Expulsion "conditionnelle" ordonnée au fond avec suspension des effets de la clause résolutoire

Synthèse de la décision

Question juridique

Quelles sont les conditions et conséquences de l'expulsion d'un locataire pour loyers impayés ?

Principe retenu

La clause résolutoire d'un bail peut être mise en œuvre en cas de non-paiement des loyers, après mise en demeure restée sans effet. L'expulsion peut être ordonnée si les conditions légales sont respectées, notamment la notification à la préfecture et le respect des délais.

Faits clés

  • Contrat de bail signé le 5 août 2022 entre la société Nov'Habitat et Mme et M. [M].
  • Montant des loyers impayés s'élevant à 4 643,73 euros.
  • Les locataires ont reconnu la dette et proposé un paiement partiel.
  • La société Nov'Habitat a respecté les procédures de notification à la préfecture.
  • Absence de diagnostic social et financier des locataires avant l'audience.

Articles cités

article 24 II de la loi du 6 juillet 1989 article 24 III de la loi du 6 juillet 1989 article 7 de la loi du 6 juillet 1989 articles L.412-1 et suivants du code des procédures civiles d’exécution articles R.411-1 et suivants du code des procédures civiles d’exécution articles R.412-1 et suivants du code des procédures civiles d’exécution articles L.433-1, L.433-2 et R.433-1 et suivants du code des procédures civiles d'exécution

Exposé du litige

RAPPEL DES FAITS Selon contrat du 5 août 2022, la société d’habitations à loyer modéré Nov’Habitat a donné à bail à Mme [I] [M] et M. [L] [M] un bien immobilier à usage d’habitation sis [Adresse 2] (logement n°0137) à [Localité 2], moyennant un loyer mensuel initial de 384,48 euros hors charges.
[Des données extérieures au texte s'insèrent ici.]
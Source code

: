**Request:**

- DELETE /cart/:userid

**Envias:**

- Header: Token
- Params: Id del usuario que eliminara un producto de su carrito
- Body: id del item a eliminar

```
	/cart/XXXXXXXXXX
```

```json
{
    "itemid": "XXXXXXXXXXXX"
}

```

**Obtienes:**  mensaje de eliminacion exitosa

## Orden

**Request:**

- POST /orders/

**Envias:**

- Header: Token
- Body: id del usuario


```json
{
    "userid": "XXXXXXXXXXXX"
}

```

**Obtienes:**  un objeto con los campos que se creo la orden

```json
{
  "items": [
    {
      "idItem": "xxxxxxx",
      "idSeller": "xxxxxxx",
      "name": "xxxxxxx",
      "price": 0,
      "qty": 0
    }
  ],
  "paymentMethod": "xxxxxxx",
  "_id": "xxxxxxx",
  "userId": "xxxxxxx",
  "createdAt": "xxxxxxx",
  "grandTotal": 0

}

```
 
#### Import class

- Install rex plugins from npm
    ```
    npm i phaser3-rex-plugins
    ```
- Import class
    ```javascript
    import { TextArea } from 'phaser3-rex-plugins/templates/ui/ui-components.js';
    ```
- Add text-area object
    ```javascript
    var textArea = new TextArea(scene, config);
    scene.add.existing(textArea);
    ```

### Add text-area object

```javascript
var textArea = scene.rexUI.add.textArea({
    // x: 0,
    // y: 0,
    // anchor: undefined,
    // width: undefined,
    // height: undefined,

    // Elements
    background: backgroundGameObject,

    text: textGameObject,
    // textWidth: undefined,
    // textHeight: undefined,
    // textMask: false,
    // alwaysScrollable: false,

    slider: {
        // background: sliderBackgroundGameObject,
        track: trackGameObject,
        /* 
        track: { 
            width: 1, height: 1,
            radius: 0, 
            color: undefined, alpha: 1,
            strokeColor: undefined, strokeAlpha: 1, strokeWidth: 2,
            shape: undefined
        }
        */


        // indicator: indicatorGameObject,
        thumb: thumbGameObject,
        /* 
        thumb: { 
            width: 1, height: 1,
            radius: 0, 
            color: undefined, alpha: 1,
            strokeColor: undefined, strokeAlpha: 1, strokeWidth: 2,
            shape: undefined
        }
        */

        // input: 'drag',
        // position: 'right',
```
Se plaignant que des loyers demeuraient impayés, la société bailleresse a fait assigner Mme et M. [M] devant le juge des contentieux de la protection du tribunal judiciaire de Châlons-en-Champagne par acte de commissaire de justice du 7 octobre 2025 pour obtenir la résiliation du bail, leur expulsion et leur condamnation au paiement de l’arriéré locatif. L'affaire a été appelée et retenue à l'audience du 17 décembre 2025 durant laquelle la demanderesse faisait valoir que le règlement du loyer avait été repris par les locataires qui versaient la somme de 30 euros en plus, malgré une irrégularité dans les versements. Par une décision du 17 février 2026, le juge des contentieux de la protection du Tribunal judiciaire de Châlons-en-Champagne a ordonné la réouverture des débats, les défendeurs ayant justifiés de leur absence pour motif médical. L’affaire a été retenue à l’audience du 31 mars 2026. A l’audience, la société Nov’Habitat sollicite le bénéfice de son acte introductif d’instance auquel il convient de se référer pour un plus ample exposé de ses prétentions et moyens. Elle indique que la dette s’élève désormais à 4 643,73 euros et que M. et Mme [M] s’acquittent de la somme de 30 euros en sus des loyers et charges courants. Elle n’est pas opposée à l’octroi de délais de paiement. Mme et M. [M] comparaissent en personne à l’audience. Ils reconnaissent la dette dans son principe et son montant. Ils proposent de payer 50 à 100 euros en sus du loyer et charges courants. Aucun diagnostic social et financier concernant Mme et M. [M] n'a été reçu au greffe avant l’audience. A l’issue des débats, l’affaire a été mise en délibéré au 19 juin 2026 par mise à disposition au greffe de la juridiction.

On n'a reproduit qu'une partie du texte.